··· Recorded information ···
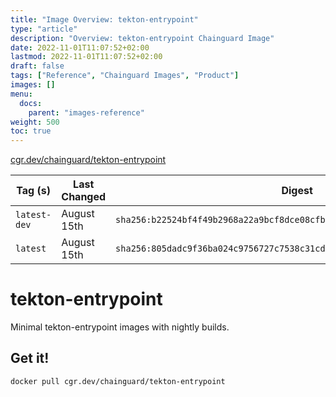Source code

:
 ```yaml
---
title: "Image Overview: tekton-entrypoint"
type: "article"
description: "Overview: tekton-entrypoint Chainguard Image"
date: 2022-11-01T11:07:52+02:00
lastmod: 2022-11-01T11:07:52+02:00
draft: false
tags: ["Reference", "Chainguard Images", "Product"]
images: []
menu:
  docs:
    parent: "images-reference"
weight: 500
toc: true
---
```


[cgr.dev/chainguard/tekton-entrypoint](https://github.com/chainguard-images/images/tree/main/images/tekton-entrypoint)

| Tag (s)       | Last Changed | Digest                                                                    |
|---------------|--------------|---------------------------------------------------------------------------|
|  `latest-dev` | August 15th  | `sha256:b22524bf4f49b2968a22a9bcf8dce08cfbf36b5bc675c0492f27e25cb70502a7` |
|  `latest`     | August 15th  | `sha256:805dadc9f36ba024c9756727c7538c31cd90b82eaf3fef9d45d0630c07284d10` |

# tekton-entrypoint

Minimal tekton-entrypoint images with nightly builds.

## Get it!

```shell
docker pull cgr.dev/chainguard/tekton-entrypoint
```
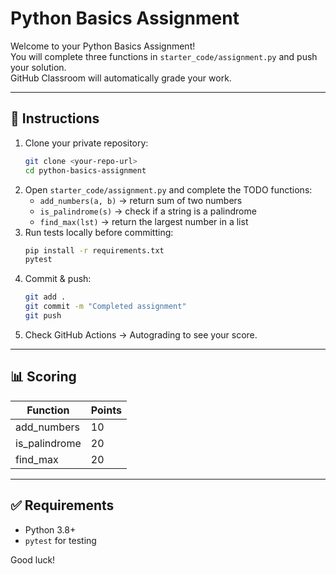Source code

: # Python Basics Assignment

Welcome to your Python Basics Assignment!  
You will complete three functions in `starter_code/assignment.py` and push your solution.  
GitHub Classroom will automatically grade your work.

---

## 📌 Instructions
1. Clone your private repository:
   ```bash
   git clone <your-repo-url>
   cd python-basics-assignment
   ```
2. Open `starter_code/assignment.py` and complete the TODO functions:
   - `add_numbers(a, b)` → return sum of two numbers
   - `is_palindrome(s)` → check if a string is a palindrome
   - `find_max(lst)` → return the largest number in a list
3. Run tests locally before committing:
   ```bash
   pip install -r requirements.txt
   pytest
   ```
4. Commit & push:
   ```bash
   git add .
   git commit -m "Completed assignment"
   git push
   ```
5. Check GitHub Actions → Autograding to see your score.

---

## 📊 Scoring
| Function           | Points |
|--------------------|--------|
| add_numbers        | 10     |
| is_palindrome      | 20     |
| find_max           | 20     |

---

## ✅ Requirements
- Python 3.8+
- `pytest` for testing

Good luck!
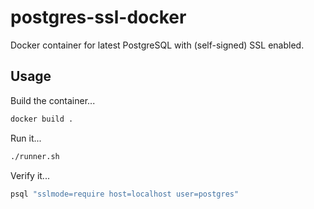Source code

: # postgres-ssl-docker

Docker container for latest PostgreSQL with (self-signed) SSL enabled.

## Usage

Build the container...

```bash
docker build .
```

Run it...

```bash
./runner.sh
```

Verify it...

```bash
psql "sslmode=require host=localhost user=postgres"
```
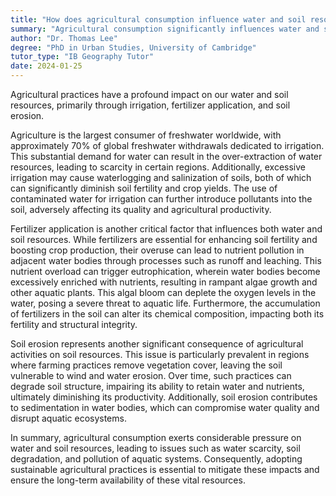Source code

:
 ```yaml
---
title: "How does agricultural consumption influence water and soil resources?"
summary: "Agricultural consumption significantly influences water and soil resources through irrigation, fertiliser use, and soil erosion."
author: "Dr. Thomas Lee"
degree: "PhD in Urban Studies, University of Cambridge"
tutor_type: "IB Geography Tutor"
date: 2024-01-25
---
```


Agricultural practices have a profound impact on our water and soil resources, primarily through irrigation, fertilizer application, and soil erosion.

Agriculture is the largest consumer of freshwater worldwide, with approximately $70\%$ of global freshwater withdrawals dedicated to irrigation. This substantial demand for water can result in the over-extraction of water resources, leading to scarcity in certain regions. Additionally, excessive irrigation may cause waterlogging and salinization of soils, both of which can significantly diminish soil fertility and crop yields. The use of contaminated water for irrigation can further introduce pollutants into the soil, adversely affecting its quality and agricultural productivity.

Fertilizer application is another critical factor that influences both water and soil resources. While fertilizers are essential for enhancing soil fertility and boosting crop production, their overuse can lead to nutrient pollution in adjacent water bodies through processes such as runoff and leaching. This nutrient overload can trigger eutrophication, wherein water bodies become excessively enriched with nutrients, resulting in rampant algae growth and other aquatic plants. This algal bloom can deplete the oxygen levels in the water, posing a severe threat to aquatic life. Furthermore, the accumulation of fertilizers in the soil can alter its chemical composition, impacting both its fertility and structural integrity.

Soil erosion represents another significant consequence of agricultural activities on soil resources. This issue is particularly prevalent in regions where farming practices remove vegetation cover, leaving the soil vulnerable to wind and water erosion. Over time, such practices can degrade soil structure, impairing its ability to retain water and nutrients, ultimately diminishing its productivity. Additionally, soil erosion contributes to sedimentation in water bodies, which can compromise water quality and disrupt aquatic ecosystems.

In summary, agricultural consumption exerts considerable pressure on water and soil resources, leading to issues such as water scarcity, soil degradation, and pollution of aquatic systems. Consequently, adopting sustainable agricultural practices is essential to mitigate these impacts and ensure the long-term availability of these vital resources.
···
• [Exercise details]
Pictures are to be excluded; everything else in the records must be reproduced exactly.

• [Response area]
Source code

:
 ```yaml
---
title: "Image Overview: tekton-entrypoint"
type: "article"
description: "Overview: tekton-entrypoint Chainguard Image"
date: 2022-11-01T11:07:52+02:00
lastmod: 2022-11-01T11:07:52+02:00
draft: false
tags: ["Reference", "Chainguard Images", "Product"]
images: []
menu:
  docs:
    parent: "images-reference"
weight: 500
toc: true
---
```


[cgr.dev/chainguard/tekton-entrypoint](https://github.com/chainguard-images/images/tree/main/images/tekton-entrypoint)

| Tag (s)       | Last Changed | Digest                                                                    |
|---------------|--------------|---------------------------------------------------------------------------|
|  `latest-dev` | August 15th  | `sha256:b22524bf4f49b2968a22a9bcf8dce08cfbf36b5bc675c0492f27e25cb70502a7` |
|  `latest`     | August 15th  | `sha256:805dadc9f36ba024c9756727c7538c31cd90b82eaf3fef9d45d0630c07284d10` |

# tekton-entrypoint

Minimal tekton-entrypoint images with nightly builds.

## Get it!

```shell
docker pull cgr.dev/chainguard/tekton-entrypoint
```
Source code

: # Python Basics Assignment

Welcome to your Python Basics Assignment!  
You will complete three functions in `starter_code/assignment.py` and push your solution.  
GitHub Classroom will automatically grade your work.

---

## 📌 Instructions
1. Clone your private repository:
   ```bash
   git clone <your-repo-url>
   cd python-basics-assignment
   ```
2. Open `starter_code/assignment.py` and complete the TODO functions:
   - `add_numbers(a, b)` → return sum of two numbers
   - `is_palindrome(s)` → check if a string is a palindrome
   - `find_max(lst)` → return the largest number in a list
3. Run tests locally before committing:
   ```bash
   pip install -r requirements.txt
   pytest
   ```
4. Commit & push:
   ```bash
   git add .
   git commit -m "Completed assignment"
   git push
   ```
5. Check GitHub Actions → Autograding to see your score.

---

## 📊 Scoring
| Function           | Points |
|--------------------|--------|
| add_numbers        | 10     |
| is_palindrome      | 20     |
| find_max           | 20     |

---

## ✅ Requirements
- Python 3.8+
- `pytest` for testing

Good luck!
Source code

: # postgres-ssl-docker

Docker container for latest PostgreSQL with (self-signed) SSL enabled.

## Usage

Build the container...

```bash
docker build .
```

Run it...

```bash
./runner.sh
```

Verify it...

```bash
psql "sslmode=require host=localhost user=postgres"
```
Source code

:
 ```yaml
---
title: "How does agricultural consumption influence water and soil resources?"
summary: "Agricultural consumption significantly influences water and soil resources through irrigation, fertiliser use, and soil erosion."
author: "Dr. Thomas Lee"
degree: "PhD in Urban Studies, University of Cambridge"
tutor_type: "IB Geography Tutor"
date: 2024-01-25
---
```


Agricultural practices have a profound impact on our water and soil resources, primarily through irrigation, fertilizer application, and soil erosion.

Agriculture is the largest consumer of freshwater worldwide, with approximately $70\%$ of global freshwater withdrawals dedicated to irrigation. This substantial demand for water can result in the over-extraction of water resources, leading to scarcity in certain regions. Additionally, excessive irrigation may cause waterlogging and salinization of soils, both of which can significantly diminish soil fertility and crop yields. The use of contaminated water for irrigation can further introduce pollutants into the soil, adversely affecting its quality and agricultural productivity.

Fertilizer application is another critical factor that influences both water and soil resources. While fertilizers are essential for enhancing soil fertility and boosting crop production, their overuse can lead to nutrient pollution in adjacent water bodies through processes such as runoff and leaching. This nutrient overload can trigger eutrophication, wherein water bodies become excessively enriched with nutrients, resulting in rampant algae growth and other aquatic plants. This algal bloom can deplete the oxygen levels in the water, posing a severe threat to aquatic life. Furthermore, the accumulation of fertilizers in the soil can alter its chemical composition, impacting both its fertility and structural integrity.

Soil erosion represents another significant consequence of agricultural activities on soil resources. This issue is particularly prevalent in regions where farming practices remove vegetation cover, leaving the soil vulnerable to wind and water erosion. Over time, such practices can degrade soil structure, impairing its ability to retain water and nutrients, ultimately diminishing its productivity. Additionally, soil erosion contributes to sedimentation in water bodies, which can compromise water quality and disrupt aquatic ecosystems.

In summary, agricultural consumption exerts considerable pressure on water and soil resources, leading to issues such as water scarcity, soil degradation, and pollution of aquatic systems. Consequently, adopting sustainable agricultural practices is essential to mitigate these impacts and ensure the long-term availability of these vital resources.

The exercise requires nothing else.